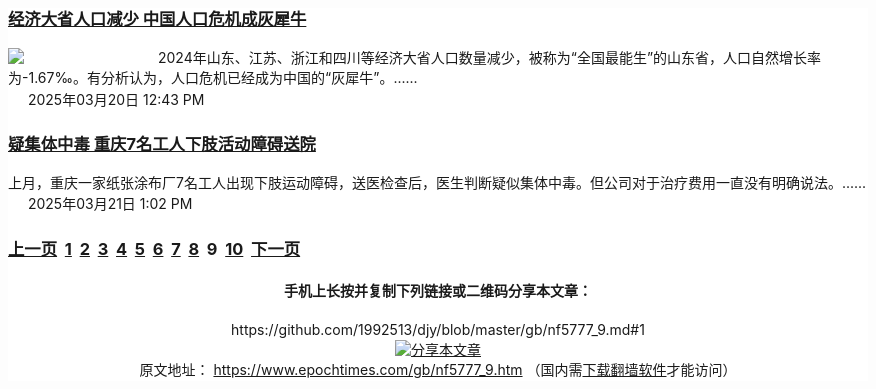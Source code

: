 <tr><td width="742"><h3><a href="https://github.com/1992513/djy/blob/master/gb/25/3/20/n14462486.md#1" target="_blank">经济大省人口减少 中国人口危机成灰犀牛</a><br></h3><a href="https://github.com/1992513/djy/blob/master/gb/25/3/20/n14462486.md#1" target="_blank"><img width="150" src="https://i.epochtimes.com/assets/uploads/2023/10/id14095555-000_33A72GQ-150x120.jpg" align ="left"></a>2024年山东、江苏、浙江和四川等经济大省人口数量减少，被称为“全国最能生”的山东省，人口自然增长率为-1.67‰。有分析认为，人口危机已经成为中国的“灰犀牛”。......<br><img align="bottom" src="https://www.epochtimes.com/assets/themes/djy/images/time.gif" width="16" height="16"> 2025年03月20日 12:43 PM							</td></tr>
<tr><td width="742"><h3><a href="https://github.com/1992513/djy/blob/master/gb/25/3/21/n14463557.md#1" target="_blank">疑集体中毒 重庆7名工人下肢活动障碍送院</a><br></h3>上月，重庆一家纸张涂布厂7名工人出现下肢运动障碍，送医检查后，医生判断疑似集体中毒。但公司对于治疗费用一直没有明确说法。......<br><img align="bottom" src="https://www.epochtimes.com/assets/themes/djy/images/time.gif" width="16" height="16"> 2025年03月21日 1:02 PM							</td></tr>
<tr><td><h3><a href="https://github.com/1992513/djy/blob/master/gb/nf5777_8.md#1">上一页</a>&nbsp;&nbsp;<a href="https://github.com/1992513/djy/blob/master/gb/nf5777.md#1">1</a>&nbsp;&nbsp;<a href="https://github.com/1992513/djy/blob/master/gb/nf5777_2.md#1">2</a>&nbsp;&nbsp;<a href="https://github.com/1992513/djy/blob/master/gb/nf5777_3.md#1">3</a>&nbsp;&nbsp;<a href="https://github.com/1992513/djy/blob/master/gb/nf5777_4.md#1">4</a>&nbsp;&nbsp;<a href="https://github.com/1992513/djy/blob/master/gb/nf5777_5.md#1">5</a>&nbsp;&nbsp;<a href="https://github.com/1992513/djy/blob/master/gb/nf5777_6.md#1">6</a>&nbsp;&nbsp;<a href="https://github.com/1992513/djy/blob/master/gb/nf5777_7.md#1">7</a>&nbsp;&nbsp;<a href="https://github.com/1992513/djy/blob/master/gb/nf5777_8.md#1">8</a>&nbsp;&nbsp;9&nbsp;&nbsp;<a href="https://github.com/1992513/djy/blob/master/gb/nf5777_10.md#1">10</a>&nbsp;&nbsp;<a href="https://github.com/1992513/djy/blob/master/gb/nf5777_10.md#1">下一页</a></h3></td></tr>
</table><div align="center"><h4>手机上长按并复制下列链接或二维码分享本文章：</h4>https://github.com/1992513/djy/blob/master/gb/nf5777_9.md#1<br><a href="https://github.com/1992513/djy/blob/master/gb/nf5777_9.md#1"><img src="https://quickchart.io/qr?size=256&text=https://github.com/1992513/djy/blob/master/gb/nf5777_9.md%231" title="分享本文章"></a><br>原文地址： <a href="https://www.epochtimes.com/gb/nf5777_9.htm">https://www.epochtimes.com/gb/nf5777_9.htm</a>    （国内需<a href="https://github.com/1992513/www/blob/master/README.md#8">下载翻墙软件</a>才能访问）</div>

## Task requirements
Using the data above, work out how many lines include the word "themes" and give only that number.

## Exercise answer
2